**GIVEN RECORDS**
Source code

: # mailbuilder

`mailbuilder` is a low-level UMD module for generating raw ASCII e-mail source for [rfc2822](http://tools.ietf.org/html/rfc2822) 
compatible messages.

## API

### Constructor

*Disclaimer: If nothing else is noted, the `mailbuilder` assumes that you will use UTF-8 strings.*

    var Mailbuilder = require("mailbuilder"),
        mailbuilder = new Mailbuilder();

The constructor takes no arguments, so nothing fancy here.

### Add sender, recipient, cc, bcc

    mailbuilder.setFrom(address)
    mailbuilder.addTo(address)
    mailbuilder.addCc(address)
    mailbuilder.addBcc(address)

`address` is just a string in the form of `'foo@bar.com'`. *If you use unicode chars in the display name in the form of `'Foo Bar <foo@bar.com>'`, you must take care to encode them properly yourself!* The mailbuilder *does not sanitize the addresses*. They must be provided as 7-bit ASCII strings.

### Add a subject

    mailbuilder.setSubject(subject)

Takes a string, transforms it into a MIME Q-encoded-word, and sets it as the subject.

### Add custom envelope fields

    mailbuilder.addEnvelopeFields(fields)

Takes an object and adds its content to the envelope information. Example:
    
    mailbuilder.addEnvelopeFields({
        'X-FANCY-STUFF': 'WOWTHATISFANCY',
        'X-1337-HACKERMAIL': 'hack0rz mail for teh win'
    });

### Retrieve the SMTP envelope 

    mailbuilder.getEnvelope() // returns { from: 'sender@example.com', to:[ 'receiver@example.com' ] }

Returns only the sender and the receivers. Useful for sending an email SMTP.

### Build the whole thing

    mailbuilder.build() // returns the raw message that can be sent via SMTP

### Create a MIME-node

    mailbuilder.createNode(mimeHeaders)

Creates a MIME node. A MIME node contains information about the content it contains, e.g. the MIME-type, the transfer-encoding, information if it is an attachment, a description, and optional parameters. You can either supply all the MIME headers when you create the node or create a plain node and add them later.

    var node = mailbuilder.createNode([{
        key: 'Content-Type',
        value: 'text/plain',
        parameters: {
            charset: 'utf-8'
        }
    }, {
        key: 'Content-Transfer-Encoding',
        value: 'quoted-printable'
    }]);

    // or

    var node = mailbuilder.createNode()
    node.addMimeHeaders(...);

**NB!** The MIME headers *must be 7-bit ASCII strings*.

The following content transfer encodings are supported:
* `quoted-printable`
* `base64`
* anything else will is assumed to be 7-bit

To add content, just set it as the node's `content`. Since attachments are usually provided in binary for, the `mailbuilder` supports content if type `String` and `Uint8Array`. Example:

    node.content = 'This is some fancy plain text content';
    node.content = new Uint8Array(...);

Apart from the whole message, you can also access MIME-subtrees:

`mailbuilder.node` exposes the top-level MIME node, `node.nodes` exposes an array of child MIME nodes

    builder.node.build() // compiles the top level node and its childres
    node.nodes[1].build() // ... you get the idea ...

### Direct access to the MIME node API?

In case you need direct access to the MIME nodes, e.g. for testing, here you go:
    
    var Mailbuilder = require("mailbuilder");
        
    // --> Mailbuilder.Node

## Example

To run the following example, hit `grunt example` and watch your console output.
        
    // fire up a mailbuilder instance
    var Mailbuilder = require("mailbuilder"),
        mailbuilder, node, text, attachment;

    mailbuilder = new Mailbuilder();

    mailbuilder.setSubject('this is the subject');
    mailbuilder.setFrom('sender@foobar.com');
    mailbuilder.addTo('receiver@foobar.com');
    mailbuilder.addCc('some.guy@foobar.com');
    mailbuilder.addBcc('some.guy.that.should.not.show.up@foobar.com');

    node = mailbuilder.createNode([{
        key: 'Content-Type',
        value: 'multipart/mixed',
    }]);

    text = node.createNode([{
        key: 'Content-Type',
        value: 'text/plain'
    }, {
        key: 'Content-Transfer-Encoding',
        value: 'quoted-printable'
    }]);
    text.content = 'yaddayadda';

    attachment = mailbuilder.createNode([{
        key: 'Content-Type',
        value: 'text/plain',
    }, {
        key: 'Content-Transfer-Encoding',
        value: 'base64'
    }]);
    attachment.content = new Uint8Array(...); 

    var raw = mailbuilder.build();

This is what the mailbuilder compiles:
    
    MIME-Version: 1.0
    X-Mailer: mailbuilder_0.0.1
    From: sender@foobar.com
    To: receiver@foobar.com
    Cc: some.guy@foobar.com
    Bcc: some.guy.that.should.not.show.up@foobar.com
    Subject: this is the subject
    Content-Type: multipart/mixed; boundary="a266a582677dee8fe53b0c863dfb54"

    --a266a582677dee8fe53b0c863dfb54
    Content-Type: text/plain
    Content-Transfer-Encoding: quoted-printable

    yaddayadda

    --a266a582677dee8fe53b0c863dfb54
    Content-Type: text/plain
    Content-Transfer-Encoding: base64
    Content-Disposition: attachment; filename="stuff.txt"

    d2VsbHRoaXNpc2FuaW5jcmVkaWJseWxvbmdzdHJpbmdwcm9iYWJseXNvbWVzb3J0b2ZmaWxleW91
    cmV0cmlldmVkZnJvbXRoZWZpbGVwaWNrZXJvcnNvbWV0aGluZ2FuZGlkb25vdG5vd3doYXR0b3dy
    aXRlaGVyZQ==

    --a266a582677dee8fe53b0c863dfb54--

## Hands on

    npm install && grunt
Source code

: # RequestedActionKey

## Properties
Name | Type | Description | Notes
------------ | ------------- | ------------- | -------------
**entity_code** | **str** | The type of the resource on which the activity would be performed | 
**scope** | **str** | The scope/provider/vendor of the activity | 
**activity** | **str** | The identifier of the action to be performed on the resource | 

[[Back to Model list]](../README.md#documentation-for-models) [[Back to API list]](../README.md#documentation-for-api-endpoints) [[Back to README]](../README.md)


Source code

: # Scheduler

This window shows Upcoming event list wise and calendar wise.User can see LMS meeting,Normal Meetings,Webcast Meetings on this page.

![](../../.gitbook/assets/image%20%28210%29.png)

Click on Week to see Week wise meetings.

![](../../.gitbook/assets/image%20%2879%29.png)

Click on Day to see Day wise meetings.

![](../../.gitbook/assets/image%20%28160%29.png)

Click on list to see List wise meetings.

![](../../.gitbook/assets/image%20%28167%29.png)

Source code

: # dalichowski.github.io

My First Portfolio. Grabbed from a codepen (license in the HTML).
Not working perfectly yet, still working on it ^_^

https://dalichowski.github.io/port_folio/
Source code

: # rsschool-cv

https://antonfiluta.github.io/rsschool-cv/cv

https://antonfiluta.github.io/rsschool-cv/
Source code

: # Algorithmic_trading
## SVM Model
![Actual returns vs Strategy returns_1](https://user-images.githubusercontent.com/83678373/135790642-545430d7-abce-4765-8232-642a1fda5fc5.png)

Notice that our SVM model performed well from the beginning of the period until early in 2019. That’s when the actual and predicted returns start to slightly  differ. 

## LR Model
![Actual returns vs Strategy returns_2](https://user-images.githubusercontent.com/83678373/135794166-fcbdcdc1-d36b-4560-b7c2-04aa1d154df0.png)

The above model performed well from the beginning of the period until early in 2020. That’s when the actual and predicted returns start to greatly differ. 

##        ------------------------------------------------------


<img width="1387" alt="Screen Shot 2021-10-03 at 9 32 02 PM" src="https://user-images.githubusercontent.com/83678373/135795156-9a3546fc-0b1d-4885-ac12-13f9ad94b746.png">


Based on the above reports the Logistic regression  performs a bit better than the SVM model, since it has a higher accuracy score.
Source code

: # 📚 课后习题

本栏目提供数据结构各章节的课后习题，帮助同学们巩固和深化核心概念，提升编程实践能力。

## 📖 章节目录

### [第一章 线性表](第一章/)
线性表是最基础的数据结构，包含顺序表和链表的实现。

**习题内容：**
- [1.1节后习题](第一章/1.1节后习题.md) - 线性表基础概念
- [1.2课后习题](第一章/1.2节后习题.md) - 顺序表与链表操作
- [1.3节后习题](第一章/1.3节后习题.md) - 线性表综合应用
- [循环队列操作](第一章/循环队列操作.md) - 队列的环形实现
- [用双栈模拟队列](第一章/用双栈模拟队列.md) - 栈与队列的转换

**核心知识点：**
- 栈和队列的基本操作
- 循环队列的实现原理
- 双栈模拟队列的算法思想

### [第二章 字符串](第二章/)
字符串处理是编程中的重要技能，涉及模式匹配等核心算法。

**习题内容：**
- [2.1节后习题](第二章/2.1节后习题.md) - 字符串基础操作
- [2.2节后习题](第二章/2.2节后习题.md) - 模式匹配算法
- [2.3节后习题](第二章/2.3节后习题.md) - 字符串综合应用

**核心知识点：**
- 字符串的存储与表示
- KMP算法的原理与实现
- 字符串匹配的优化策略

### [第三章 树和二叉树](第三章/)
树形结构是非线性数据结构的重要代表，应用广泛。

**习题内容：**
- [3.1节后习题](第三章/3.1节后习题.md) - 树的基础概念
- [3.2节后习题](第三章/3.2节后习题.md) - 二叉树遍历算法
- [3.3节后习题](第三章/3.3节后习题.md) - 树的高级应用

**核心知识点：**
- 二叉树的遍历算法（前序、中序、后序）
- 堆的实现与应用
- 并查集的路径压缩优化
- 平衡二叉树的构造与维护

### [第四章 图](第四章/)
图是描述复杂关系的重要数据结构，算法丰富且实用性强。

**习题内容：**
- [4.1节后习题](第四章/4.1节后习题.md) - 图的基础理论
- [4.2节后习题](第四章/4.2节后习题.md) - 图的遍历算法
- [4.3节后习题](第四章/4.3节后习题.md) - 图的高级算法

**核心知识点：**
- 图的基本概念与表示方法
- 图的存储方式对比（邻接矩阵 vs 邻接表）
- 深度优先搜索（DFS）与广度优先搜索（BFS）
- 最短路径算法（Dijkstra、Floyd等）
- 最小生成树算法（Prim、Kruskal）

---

**INSTRUCTIONS TO FOLLOW**
Every line in the listing that holds "activity" belongs in the answer.

**FINISHED TASK**
**entity_code** | **str** | The type of the resource on which the activity would be performed | 
**scope** | **str** | The scope/provider/vendor of the activity | 
**activity** | **str** | The identifier of the action to be performed on the resource | 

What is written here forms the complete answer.